Astrocytes are the only cells in the brain that can detoxify ammonia. The abnormally elevated ammonia levels in the brain lead to astrocyte oedema and dysfunction46. Therefore, the cerebral cortex and hippocampus were immunohistochemically labeled with GFAP antibody, and the resulting immunohistochemical maps were measured with ImageJ to calculate the mean optical density value.
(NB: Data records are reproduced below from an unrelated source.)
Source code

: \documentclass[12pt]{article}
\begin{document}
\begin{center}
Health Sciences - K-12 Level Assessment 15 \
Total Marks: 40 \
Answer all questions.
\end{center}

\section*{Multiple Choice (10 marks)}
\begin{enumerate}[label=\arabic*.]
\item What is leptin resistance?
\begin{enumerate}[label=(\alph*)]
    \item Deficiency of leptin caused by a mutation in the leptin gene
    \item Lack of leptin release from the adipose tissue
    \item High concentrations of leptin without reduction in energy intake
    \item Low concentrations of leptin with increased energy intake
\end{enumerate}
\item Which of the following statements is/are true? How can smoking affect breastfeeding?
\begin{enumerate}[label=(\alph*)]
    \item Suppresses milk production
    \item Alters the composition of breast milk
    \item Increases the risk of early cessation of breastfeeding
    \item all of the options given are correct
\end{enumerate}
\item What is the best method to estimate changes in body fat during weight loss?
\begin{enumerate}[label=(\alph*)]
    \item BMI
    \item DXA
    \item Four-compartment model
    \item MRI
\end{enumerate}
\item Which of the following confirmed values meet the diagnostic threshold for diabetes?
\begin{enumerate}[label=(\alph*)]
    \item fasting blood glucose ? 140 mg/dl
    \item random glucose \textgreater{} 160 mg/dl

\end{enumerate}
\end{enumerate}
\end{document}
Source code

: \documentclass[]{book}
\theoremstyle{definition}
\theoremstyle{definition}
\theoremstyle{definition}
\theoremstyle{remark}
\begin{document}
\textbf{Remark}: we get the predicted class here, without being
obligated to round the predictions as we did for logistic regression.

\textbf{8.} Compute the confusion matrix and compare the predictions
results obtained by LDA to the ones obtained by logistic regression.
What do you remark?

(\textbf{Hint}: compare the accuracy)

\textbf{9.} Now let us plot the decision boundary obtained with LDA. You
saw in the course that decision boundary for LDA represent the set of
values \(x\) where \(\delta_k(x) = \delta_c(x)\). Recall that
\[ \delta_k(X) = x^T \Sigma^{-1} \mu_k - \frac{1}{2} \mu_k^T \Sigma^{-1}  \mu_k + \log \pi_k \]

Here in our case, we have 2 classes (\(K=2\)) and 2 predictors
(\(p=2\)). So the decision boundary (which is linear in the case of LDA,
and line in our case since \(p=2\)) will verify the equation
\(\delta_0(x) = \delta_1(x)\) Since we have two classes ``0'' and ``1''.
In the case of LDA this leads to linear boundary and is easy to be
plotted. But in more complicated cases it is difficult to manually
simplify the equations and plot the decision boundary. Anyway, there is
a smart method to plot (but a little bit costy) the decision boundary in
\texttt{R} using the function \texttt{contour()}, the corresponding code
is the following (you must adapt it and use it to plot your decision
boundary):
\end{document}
Results as shown in Supplementary Figs. 17, 18, GFAP expression in the cortical area of the brain was significantly reduced by 43.45% in the TAA group compared to the control group. And significantly increased by 56.20% after Zn micromotor (i.v.) treatment and by 45.57% after Zn micromotor (i.g.) treatment. There was no significant difference in the average optical density between the groups in the hippocampus, indicating that GFAP expression did not change significantly. The results showed that Zn micromotor treatment could control the amount of ammonia entering the brain, thus improving the damage to astrocytes in the cerebral cortex.